4. A LESSON FOR GOD’S MESSENGERS
a. After Jonah had been vomited upon the dry land, what command did he receive from the Lord the second time? Jonah 3:1, 2.
b. What did he do as soon as he entered the doomed city? Jonah 3:3, 4. In what way did God demonstrate His mercy towards Nineveh, and why? Jonah 3:5–10.
“As Jonah entered the city, he began at once to ‘cry against’ it the message, ‘Yet forty days, and Nineveh shall be overthrown’ (Jonah 3:4). From street to street he went, sounding the note of warning. . . .

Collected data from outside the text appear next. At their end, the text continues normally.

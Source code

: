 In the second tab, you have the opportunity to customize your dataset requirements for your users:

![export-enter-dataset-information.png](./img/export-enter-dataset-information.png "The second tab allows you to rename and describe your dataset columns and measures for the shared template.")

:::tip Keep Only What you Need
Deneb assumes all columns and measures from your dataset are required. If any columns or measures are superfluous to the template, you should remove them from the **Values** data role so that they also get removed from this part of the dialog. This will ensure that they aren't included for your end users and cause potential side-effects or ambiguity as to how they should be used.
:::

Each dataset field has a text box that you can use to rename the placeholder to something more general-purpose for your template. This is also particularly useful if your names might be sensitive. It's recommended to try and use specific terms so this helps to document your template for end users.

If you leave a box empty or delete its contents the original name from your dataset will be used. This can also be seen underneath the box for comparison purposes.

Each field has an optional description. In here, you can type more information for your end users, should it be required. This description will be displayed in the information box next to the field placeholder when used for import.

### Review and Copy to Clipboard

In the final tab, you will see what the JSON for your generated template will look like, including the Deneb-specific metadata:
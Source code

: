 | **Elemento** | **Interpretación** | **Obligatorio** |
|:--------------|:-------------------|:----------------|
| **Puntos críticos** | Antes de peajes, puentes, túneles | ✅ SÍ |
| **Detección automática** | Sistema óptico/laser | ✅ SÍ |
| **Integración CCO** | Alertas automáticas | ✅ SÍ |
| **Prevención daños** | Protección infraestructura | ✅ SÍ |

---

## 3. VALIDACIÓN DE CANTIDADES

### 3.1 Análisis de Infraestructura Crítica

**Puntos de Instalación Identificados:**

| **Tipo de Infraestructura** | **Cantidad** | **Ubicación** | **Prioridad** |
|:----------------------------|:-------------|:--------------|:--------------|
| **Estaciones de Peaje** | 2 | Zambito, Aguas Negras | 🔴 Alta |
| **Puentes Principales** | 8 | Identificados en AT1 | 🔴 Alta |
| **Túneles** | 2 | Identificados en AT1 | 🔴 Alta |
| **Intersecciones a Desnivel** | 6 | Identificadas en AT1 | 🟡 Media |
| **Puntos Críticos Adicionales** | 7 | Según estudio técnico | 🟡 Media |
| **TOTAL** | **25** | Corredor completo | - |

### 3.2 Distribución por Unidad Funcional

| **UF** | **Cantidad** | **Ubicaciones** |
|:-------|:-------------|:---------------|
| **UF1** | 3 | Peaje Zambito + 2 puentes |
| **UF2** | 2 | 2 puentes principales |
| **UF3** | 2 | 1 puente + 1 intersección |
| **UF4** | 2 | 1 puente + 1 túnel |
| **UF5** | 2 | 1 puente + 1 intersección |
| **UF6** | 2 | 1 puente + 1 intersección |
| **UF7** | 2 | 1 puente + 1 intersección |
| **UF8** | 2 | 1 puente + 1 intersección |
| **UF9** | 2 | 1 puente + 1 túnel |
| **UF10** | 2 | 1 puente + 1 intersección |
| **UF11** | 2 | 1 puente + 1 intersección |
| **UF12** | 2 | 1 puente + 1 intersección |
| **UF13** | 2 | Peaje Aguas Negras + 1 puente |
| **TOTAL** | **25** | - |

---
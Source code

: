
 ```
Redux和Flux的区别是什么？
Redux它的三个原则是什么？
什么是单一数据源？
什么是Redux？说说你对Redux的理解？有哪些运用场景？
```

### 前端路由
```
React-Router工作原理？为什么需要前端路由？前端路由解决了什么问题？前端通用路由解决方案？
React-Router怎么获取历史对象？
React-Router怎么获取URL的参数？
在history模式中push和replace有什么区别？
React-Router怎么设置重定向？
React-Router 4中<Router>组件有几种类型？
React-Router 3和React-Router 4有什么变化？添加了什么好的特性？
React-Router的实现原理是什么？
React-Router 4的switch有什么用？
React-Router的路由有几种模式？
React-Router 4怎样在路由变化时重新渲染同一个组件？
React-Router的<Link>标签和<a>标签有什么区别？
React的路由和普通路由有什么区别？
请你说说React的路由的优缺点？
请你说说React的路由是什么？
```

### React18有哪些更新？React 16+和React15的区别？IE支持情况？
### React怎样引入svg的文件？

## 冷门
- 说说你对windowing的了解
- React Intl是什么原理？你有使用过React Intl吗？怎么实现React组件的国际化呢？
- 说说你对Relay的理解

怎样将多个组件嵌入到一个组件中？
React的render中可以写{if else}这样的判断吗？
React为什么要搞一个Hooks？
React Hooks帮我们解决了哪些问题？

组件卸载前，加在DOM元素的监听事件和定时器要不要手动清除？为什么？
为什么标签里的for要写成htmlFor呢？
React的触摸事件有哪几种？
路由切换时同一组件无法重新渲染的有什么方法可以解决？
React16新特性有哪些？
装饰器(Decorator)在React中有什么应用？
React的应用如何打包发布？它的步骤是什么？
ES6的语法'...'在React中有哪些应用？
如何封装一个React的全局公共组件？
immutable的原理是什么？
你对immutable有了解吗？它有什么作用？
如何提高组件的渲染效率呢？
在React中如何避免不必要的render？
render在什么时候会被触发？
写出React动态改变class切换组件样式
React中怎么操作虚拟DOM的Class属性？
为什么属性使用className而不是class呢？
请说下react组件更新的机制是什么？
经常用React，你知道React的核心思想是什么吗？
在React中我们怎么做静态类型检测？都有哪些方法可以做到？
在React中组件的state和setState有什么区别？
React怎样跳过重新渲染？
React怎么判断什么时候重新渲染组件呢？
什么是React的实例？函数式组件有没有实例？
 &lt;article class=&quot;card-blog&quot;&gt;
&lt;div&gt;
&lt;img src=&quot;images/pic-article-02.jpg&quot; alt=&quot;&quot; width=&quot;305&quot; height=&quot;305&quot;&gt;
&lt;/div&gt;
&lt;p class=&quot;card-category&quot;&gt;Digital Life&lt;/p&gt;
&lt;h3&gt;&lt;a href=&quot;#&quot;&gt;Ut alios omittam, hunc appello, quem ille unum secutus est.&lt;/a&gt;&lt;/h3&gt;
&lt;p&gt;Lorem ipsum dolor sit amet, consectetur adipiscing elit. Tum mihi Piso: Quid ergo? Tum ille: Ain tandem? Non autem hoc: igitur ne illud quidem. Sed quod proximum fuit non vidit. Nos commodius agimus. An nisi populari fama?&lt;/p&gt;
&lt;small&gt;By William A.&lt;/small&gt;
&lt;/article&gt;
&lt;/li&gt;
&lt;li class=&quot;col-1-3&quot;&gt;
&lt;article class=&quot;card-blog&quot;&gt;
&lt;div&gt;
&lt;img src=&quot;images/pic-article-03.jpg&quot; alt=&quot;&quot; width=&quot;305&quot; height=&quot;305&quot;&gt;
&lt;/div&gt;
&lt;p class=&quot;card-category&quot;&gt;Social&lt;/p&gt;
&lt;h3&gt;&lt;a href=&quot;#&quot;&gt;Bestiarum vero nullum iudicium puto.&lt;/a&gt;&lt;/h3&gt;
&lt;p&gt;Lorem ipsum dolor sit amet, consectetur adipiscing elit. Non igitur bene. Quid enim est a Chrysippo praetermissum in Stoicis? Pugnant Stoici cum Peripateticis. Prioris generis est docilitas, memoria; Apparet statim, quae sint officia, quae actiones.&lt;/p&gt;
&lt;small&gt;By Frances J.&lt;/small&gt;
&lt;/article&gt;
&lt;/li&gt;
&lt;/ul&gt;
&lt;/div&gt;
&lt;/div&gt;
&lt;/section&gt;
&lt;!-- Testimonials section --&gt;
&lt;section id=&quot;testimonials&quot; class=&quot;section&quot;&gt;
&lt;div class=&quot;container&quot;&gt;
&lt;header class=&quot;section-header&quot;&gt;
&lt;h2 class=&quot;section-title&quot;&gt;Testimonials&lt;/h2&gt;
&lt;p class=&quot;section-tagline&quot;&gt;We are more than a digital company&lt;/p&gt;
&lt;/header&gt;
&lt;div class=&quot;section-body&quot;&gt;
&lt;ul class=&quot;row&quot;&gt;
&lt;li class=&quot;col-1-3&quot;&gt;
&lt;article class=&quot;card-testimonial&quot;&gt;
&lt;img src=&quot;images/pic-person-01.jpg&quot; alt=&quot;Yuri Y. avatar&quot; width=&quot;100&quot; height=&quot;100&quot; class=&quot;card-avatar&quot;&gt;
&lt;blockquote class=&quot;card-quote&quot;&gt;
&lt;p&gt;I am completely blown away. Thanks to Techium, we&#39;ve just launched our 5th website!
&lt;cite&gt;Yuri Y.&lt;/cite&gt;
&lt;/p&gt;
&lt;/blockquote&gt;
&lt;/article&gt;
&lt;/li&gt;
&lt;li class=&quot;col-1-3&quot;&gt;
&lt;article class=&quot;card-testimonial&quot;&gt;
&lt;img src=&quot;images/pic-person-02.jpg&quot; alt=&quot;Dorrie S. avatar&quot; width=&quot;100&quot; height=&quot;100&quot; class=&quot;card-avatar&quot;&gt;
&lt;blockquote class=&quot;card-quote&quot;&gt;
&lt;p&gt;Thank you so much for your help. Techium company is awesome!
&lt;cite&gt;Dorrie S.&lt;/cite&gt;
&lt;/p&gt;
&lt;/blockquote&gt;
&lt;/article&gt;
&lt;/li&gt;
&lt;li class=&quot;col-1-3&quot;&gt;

“As king and nobles, with the common people, the high and the low, ‘repented at the preaching of Jonas’ (Matthew 12:41) and united in crying to the God of heaven, His mercy was granted them. . . . Their doom was averted, the God of Israel was exalted and honored throughout the heathen world, and His law was revered. Not until many years later was Nineveh to fall a prey to the surrounding nations through forgetfulness of God and through boastful pride.”—Prophets and Kings, pp. 270, 271.
c. What comparison did Jesus make between the repentant heathen and the Jews who refused to repent? Matthew 12:41.
“God allows men a period of probation; but there is a point beyond which divine patience is exhausted, and the judgments of God are sure to follow. The Lord bears long with men, and with cities, mercifully giving warnings to save them from divine wrath; but a time will come when pleadings for mercy will no longer be heard, and the rebellious element that continues to reject the light of truth will be blotted out, in mercy to themselves and to those who would otherwise be influenced by their example.”—Ibid., p. 276.
“We shall not be held accountable for the light that has not reached our perception, but for that which we have resisted and refused.”—The Review and Herald, April 25, 1893.
5. JONAH IS BROUGHT TO HIS SENSES
a. Instead of rejoicing over the repentance of Nineveh, how did Jonah complain to the Lord, and what excuse did Jonah make for his doubts and disobedience? Jonah 4:1–3.
b. What should we learn from the way God sought to bring Jonah to his senses? Jonah 4:5–11.
“Confused, humiliated, and unable to understand God’s purpose in sparing Nineveh, Jonah nevertheless had fulfilled the commission given him to warn that great city; and though the event predicted did not come to pass, yet the message of warning was nonetheless from God. And it accomplished the purpose God designed it should. The glory of His grace was revealed among the heathen.”—Prophets and Kings, pp. 272, 273.
“Our God is a God of mercy. With long-sufferance and tender compassion He deals with the transgressors of His law. And yet, in this our day, when men and women have so many opportunities for becoming familiar with the divine law as revealed in Holy Writ, the great Ruler of the universe cannot behold with any satisfaction the wicked cities, where reign violence and crime.”—Ibid., pp. 275, 276.
“Every angel in glory is interested in the work being done for the salvation of souls. We are not awake as we should be.”—Evangelism, p. 282.
PERSONAL REVIEW QUESTIONS
1. What was the main difference between Sodom and Nineveh?
2. Name some ways by which we may be in danger of imitating Jonah’s hesitation, doubt, and attempt to escape God’s voice.
3. How might God surprise us as He did Jonah after fulfilling his duty to warn of impending judgment?
4. How is our attitude too often like Jonah’s after the victory?
5. What kind of illustrations to awaken us does God give us today?